Write out nothing except the lines of the entries below, from the first through the one containing "where $\hbar$ is", exactly and without pictures.

---

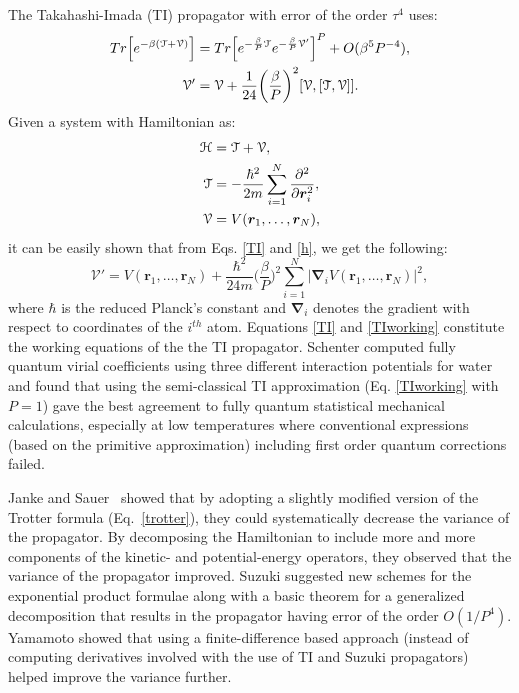         The Takahashi-Imada (TI) propagator \cite{Takahashi1984} with error of the order $\tau^4$ uses:
        \begin{equation} \label{TI}
            \begin{aligned}
                Tr \Big[ e^{- \beta ( \text{$\mathcal{T}$} + \text{$\mathcal{V}$} )} \Big] &= Tr \Big[ e^{ -\frac{\beta}{P} \text{$\mathcal{T}$}} e^{-\frac{\beta}{P} \mathcal{V'}} \Big]^P + O (\beta^5 P^{-4}),\\
                \mathcal{V'} &= \text{$\mathcal{V}$} + \frac{1}{24} \bigg( \frac{\beta}{P} \bigg)^2 [\text{$\mathcal{V}$}, [\text{$\mathcal{T}$}, \text{$\mathcal{V}$}]].
            \end{aligned}
        \end{equation}
        Given a system with Hamiltonian  as:
        \begin{equation} \label{h}
            \begin{aligned}
                \text{$\mathcal{H}$} &= \text{$\mathcal{T}$} + \text{$\mathcal{V}$},\\
                \text{$\mathcal{T}$} &= -\displaystyle\frac{\hbar^2}{2m} \sum\limits_{i=1}^N \frac{\partial^2}{\partial \bm{r}_i^2},\\
                \text{$\mathcal{V}$} &= V (\bm{r}_1, \ldots , \bm{r}_N),
            \end{aligned}
        \end{equation}
        it can be easily shown that from Eqs. \eqref{TI} and \eqref{h}, we get the following:
        \begin{equation} \label{TIworking}
            \mathcal{V'} = V (\bm{r}_1, \ldots ,\bm{r}_N) + \frac{\hbar^2}{24m} \bigg(\frac{\beta}{P} \bigg)^2 \displaystyle\sum\limits_{i=1}^N \big|\pmb{\nabla}_i V (\bm{r}_1, \ldots ,\bm{r}_N) \big|^2,
        \end{equation}
        where $\hbar$ is the reduced Planck's constant and $\pmb{\nabla}_i$ denotes the gradient with respect to coordinates of the $i^{th}$ atom. Equations \eqref{TI} and \eqref{TIworking} constitute the working equations of the the TI propagator. Schenter \cite{Schenter2002} computed fully quantum virial coefficients using three different interaction potentials for water and found that using the semi-classical TI approximation (Eq. \eqref{TIworking} with $P = 1$) gave the best agreement to fully quantum statistical mechanical calculations, especially at low temperatures where conventional expressions (based on the primitive approximation) including first order quantum corrections failed.

        Janke and Sauer~\cite{Janke1992} showed that by adopting a slightly modified version of the Trotter formula (Eq.~\eqref{trotter}), they could systematically decrease the variance of the propagator. By decomposing the Hamiltonian to include more and more components of the kinetic- and potential-energy operators, they observed that the variance of the propagator improved.
        Suzuki \cite{Suzuki1995} suggested new schemes for the exponential product formulae along with a basic theorem for a generalized decomposition that results in the propagator having error of the order $O(1/P^4)$. Yamamoto \cite{Yamamoto2005} showed that using a finite-difference based approach (instead of computing derivatives involved with the use of TI and Suzuki propagators) helped improve the variance further.
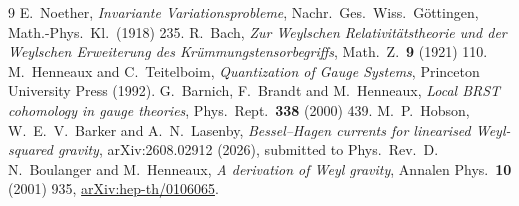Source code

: \documentclass[11pt]{article}
\theoremstyle{definition}
\theoremstyle{remark}
\begin{document}
\begin{thebibliography}{9}
 E.~Noether,
  \emph{Invariante Variationsprobleme}, Nachr.\ Ges.\ Wiss.\ G\"ottingen,
  Math.-Phys.\ Kl.\ (1918) 235.
 R.~Bach,
  \emph{Zur Weylschen Relativit\"atstheorie und der Weylschen Erweiterung des
  Kr\"ummungstensorbegriffs}, Math.\ Z.\ \textbf{9} (1921) 110.
 M.~Henneaux and C.~Teitelboim,
  \emph{Quantization of Gauge Systems}, Princeton University Press (1992).
 G.~Barnich, F.~Brandt and M.~Henneaux,
  \emph{Local BRST cohomology in gauge theories}, Phys.\ Rept.\ \textbf{338}
  (2000) 439.
 M.~P.~Hobson, W.~E.~V.~Barker and
  A.~N.~Lasenby, \emph{Bessel--Hagen currents for linearised Weyl-squared
  gravity}, arXiv:2608.02912 (2026), submitted to Phys.\ Rev.\ D.
 N.~Boulanger and M.~Henneaux,
  \emph{A derivation of Weyl gravity}, Annalen Phys.\ \textbf{10} (2001) 935,
  \href{https://arxiv.org/abs/hep-th/0106065}{arXiv:hep-th/0106065}.
\end{thebibliography}
\end{document}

---

## [FINAL ANSWER]
         The Takahashi-Imada (TI) propagator \cite{Takahashi1984} with error of the order $\tau^4$ uses:
        \begin{equation} \label{TI}
            \begin{aligned}
                Tr \Big[ e^{- \beta ( \text{$\mathcal{T}$} + \text{$\mathcal{V}$} )} \Big] &= Tr \Big[ e^{ -\frac{\beta}{P} \text{$\mathcal{T}$}} e^{-\frac{\beta}{P} \mathcal{V'}} \Big]^P + O (\beta^5 P^{-4}),\\
                \mathcal{V'} &= \text{$\mathcal{V}$} + \frac{1}{24} \bigg( \frac{\beta}{P} \bigg)^2 [\text{$\mathcal{V}$}, [\text{$\mathcal{T}$}, \text{$\mathcal{V}$}]].
            \end{aligned}
        \end{equation}
        Given a system with Hamiltonian  as:
        \begin{equation} \label{h}
            \begin{aligned}
                \text{$\mathcal{H}$} &= \text{$\mathcal{T}$} + \text{$\mathcal{V}$},\\
                \text{$\mathcal{T}$} &= -\displaystyle\frac{\hbar^2}{2m} \sum\limits_{i=1}^N \frac{\partial^2}{\partial \bm{r}_i^2},\\
                \text{$\mathcal{V}$} &= V (\bm{r}_1, \ldots , \bm{r}_N),
            \end{aligned}
        \end{equation}
        it can be easily shown that from Eqs. \eqref{TI} and \eqref{h}, we get the following:
        \begin{equation} \label{TIworking}
            \mathcal{V'} = V (\bm{r}_1, \ldots ,\bm{r}_N) + \frac{\hbar^2}{24m} \bigg(\frac{\beta}{P} \bigg)^2 \displaystyle\sum\limits_{i=1}^N \big|\pmb{\nabla}_i V (\bm{r}_1, \ldots ,\bm{r}_N) \big|^2,
        \end{equation}
        where $\hbar$ is the reduced Planck's constant and $\pmb{\nabla}_i$ denotes the gradient with respect to coordinates of the $i^{th}$ atom. Equations \eqref{TI} and \eqref{TIworking} constitute the working equations of the the TI propagator. Schenter \cite{Schenter2002} computed fully quantum virial coefficients using three different interaction potentials for water and found that using the semi-classical TI approximation (Eq. \eqref{TIworking} with $P = 1$) gave the best agreement to fully quantum statistical mechanical calculations, especially at low temperatures where conventional expressions (based on the primitive approximation) including first order quantum corrections failed.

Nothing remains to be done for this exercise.